The experimental results highlight a clear progression in performance across the three approaches, directly correlated with model complexity and contextual understanding.

1. The classical ML models (Logistic Regression, SVM, Naive Bayes) achieved a *Kaggle* score of **0.54183**, reflecting their limitations in handling noisy, context-dependent text like tweets. While techniques such as stemming and stopword removal improved feature quality, these models struggled with semantic nuances—for example, distinguishing metaphorical phrases ("fire in the sky" vs. literal disasters) or sarcasm. Their reliance on bag-of-words representations inherently ignores word order and context, leading to suboptimal performance despite computational efficiency.

2. The neural network approach (RNN/GRU) improved the score to **0.76739**, demonstrating the advantage of sequence-aware architectures. By processing text bidirectionally and capturing local dependencies, these models better interpreted phrases like "no fire" or "evacuation ordered." However, their performance plateaued due to limited pretrained knowledge and an inability to grasp deeper semantic relationships (e.g., linking "flood" with "rescue" across a tweet). Training time increased moderately, but the trade-off was justified by the accuracy gain.

3. BERT achieved the highest score (**0.82960**), showcasing the power of transformer-based architectures. Its bidirectional attention mechanism resolved ambiguities by analyzing entire tweets holistically—for instance, recognizing that "storm" in "storm of protests" is metaphorical, while "storm surge" indicates a disaster. Pretraining on vast corpora allowed it to generalize patterns (e.g., associating "power outage" with disaster reports) even with limited labeled data. However, this came at a computational cost: training BERT required significantly more time and resources, making it less practical for real-time applications without hardware acceleration.

### Critical Analysis
The notebook’s preprocessing pipeline—particularly hashtag decomposition and negation-aware stopword removal—likely enhanced all models, but BERT benefited most. Classical models lacked the capacity to leverage these refined features fully, while BERT’s self-attention dynamically prioritized relevant tokens (e.g., "wildfire" > "photo"). Notably, the neural network’s intermediate performance suggests hybrid approaches (e.g., BERT + GRU) could further balance speed and accuracy.

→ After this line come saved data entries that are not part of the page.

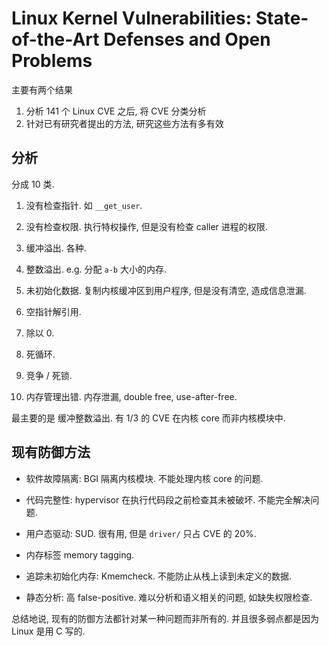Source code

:# Linux Kernel Vulnerabilities: State-of-the-Art Defenses and Open Problems

主要有两个结果
1. 分析 141 个 Linux CVE 之后, 将 CVE 分类分析
2. 针对已有研究者提出的方法, 研究这些方法有多有效

## 分析
分成 10 类.

1. 没有检查指针.
如 `__get_user`.

2. 没有检查权限.
执行特权操作, 但是没有检查 caller 进程的权限.

3. 缓冲溢出.
各种.

4. 整数溢出.
e.g. 分配 `a-b` 大小的内存.

5. 未初始化数据.
复制内核缓冲区到用户程序, 但是没有清空, 造成信息泄漏.

6. 空指针解引用.

7. 除以 0.

8. 死循环.

9. 竞争 / 死锁.

10. 内存管理出错.
内存泄漏, double free, use-after-free.

最主要的是 缓冲整数溢出.
有 1/3 的 CVE 在内核 core 而非内核模块中.

## 现有防御方法
* 软件故障隔离: BGI 隔离内核模块.
不能处理内核 core 的问题.

* 代码完整性: hypervisor 在执行代码段之前检查其未被破坏.
不能完全解决问题.

* 用户态驱动: SUD. 很有用, 但是 `driver/` 只占 CVE 的 20%.

* 内存标签 memory tagging.

* 追踪未初始化内存: Kmemcheck.
不能防止从栈上读到未定义的数据.

* 静态分析: 高 false-positive.
难以分析和语义相关的问题, 如缺失权限检查.

总结地说, 现有的防御方法都针对某一种问题而非所有的.
并且很多弱点都是因为 Linux 是用 C 写的.
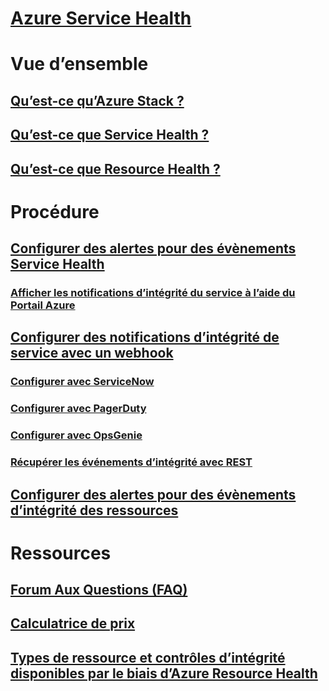 # [Azure Service Health](index.md)

# Vue d’ensemble
## [Qu’est-ce qu’Azure Stack ?](azure-status-overview.md)
## [Qu’est-ce que Service Health ?](service-health-overview.md)
## [Qu’est-ce que Resource Health ?](resource-health-overview.md)
# Procédure
## [Configurer des alertes pour des évènements Service Health](../monitoring-and-diagnostics/monitoring-activity-log-alerts-on-service-notifications.md?toc=%2fazure%2fservice-health%2ftoc.json)
### [Afficher les notifications d’intégrité du service à l’aide du Portail Azure](../monitoring-and-diagnostics/monitoring-service-notifications.md?toc=%2fazure%2fservice-health%2ftoc.json)
## [Configurer des notifications d’intégrité de service avec un webhook](service-health-alert-webhook-guide.md)
### [Configurer avec ServiceNow](service-health-alert-webhook-servicenow.md)
### [Configurer avec PagerDuty](service-health-alert-webhook-pagerduty.md)
### [Configurer avec OpsGenie](service-health-alert-webhook-opsgenie.md)
### [Récupérer les événements d’intégrité avec REST](service-health-rest.md)
## [Configurer des alertes pour des évènements d’intégrité des ressources](resource-health-alert-arm-template-guide.md) 
# Ressources
## [Forum Aux Questions (FAQ)](resource-health-faq.md)
## [Calculatrice de prix](https://azure.microsoft.com/pricing/calculator/)
## [Types de ressource et contrôles d’intégrité disponibles par le biais d’Azure Resource Health](resource-health-checks-resource-types.md)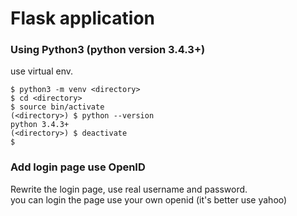 # Flask application
### Using Python3 (python version 3.4.3+)
use virtual env.

    $ python3 -m venv <directory>
    $ cd <directory>
    $ source bin/activate
    (<directory>) $ python --version
    python 3.4.3+
    (<directory>) $ deactivate
    $ 

### Add login page use OpenID  
Rewrite the login page, use real username and password.  
you can login the page use your own openid (it's better use yahoo)
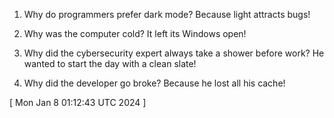  
1. Why do programmers prefer dark mode? 
   Because light attracts bugs!

2. Why was the computer cold?
   It left its Windows open!

3. Why did the cybersecurity expert always take a shower before work?
   He wanted to start the day with a clean slate!

4. Why did the developer go broke?
   Because he lost all his cache!
 
[ 
Mon Jan  8 01:12:43 UTC 2024
 ]
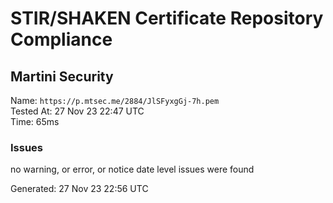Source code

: # STIR/SHAKEN Certificate Repository Compliance

## Martini Security

Name: `https://p.mtsec.me/2884/JlSFyxgGj-7h.pem`\
Tested At: 27 Nov 23 22:47 UTC\
Time: 65ms

### Issues

no warning, or error, or notice date level issues were found

Generated: 27 Nov 23 22:56 UTC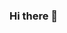 ### Hi there 👋

<!--
**ShreyaAjayKale/ShreyaAjayKale** is a ✨ _special_ ✨ repository because its `README.md` (this file) appears on your GitHub profile.

Here are some ideas to get you started:
this is my first readme file 
I am taking the course 18763 this semester at CMU!

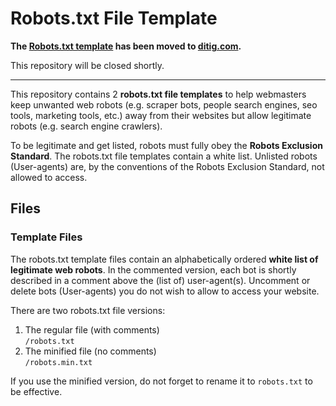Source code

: # Robots.txt File Template

**The [Robots.txt template](https://www.ditig.com/publications/robots-txt-template) has been moved to [ditig.com](https://www.ditig.com/publications/robots-txt-template).**

This repository will be closed shortly.

---

This repository contains 2 **robots.txt file templates** to help webmasters keep unwanted web robots (e.g. scraper bots, people search engines, seo tools, marketing tools, etc.) away from their websites but allow legitimate robots (e.g. search engine crawlers). 

To be legitimate and get listed, robots must fully obey the **Robots Exclusion Standard**. The robots.txt file templates contain a white list. Unlisted robots (User-agents) are, by the conventions of the Robots Exclusion Standard, not allowed to access.

## Files

### Template Files

The robots.txt template files contain an alphabetically ordered **white list of legitimate web robots**. In the commented version, each bot is shortly described in a comment above the (list of) user-agent(s). Uncomment or delete bots (User-agents) you do not wish to allow to access your website.

There are two robots.txt file versions:

1. The regular file (with comments)  
   `/robots.txt`
2. The minified file (no comments)  
   `/robots.min.txt`

If you use the minified version, do not forget to rename it to `robots.txt` to be effective.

To optimize efficiency, I may consider distilled BERT variants (e.g., DistilBERT) or quantization. For classical models, integrating contextual embeddings (e.g., BERT-as-a-feature) might bridge the accuracy gap. Finally, error analysis on misclassified tweets (e.g., sarcastic or ambiguous posts) could guide targeted improvements, such as data augmentation or domain-specific pretraining.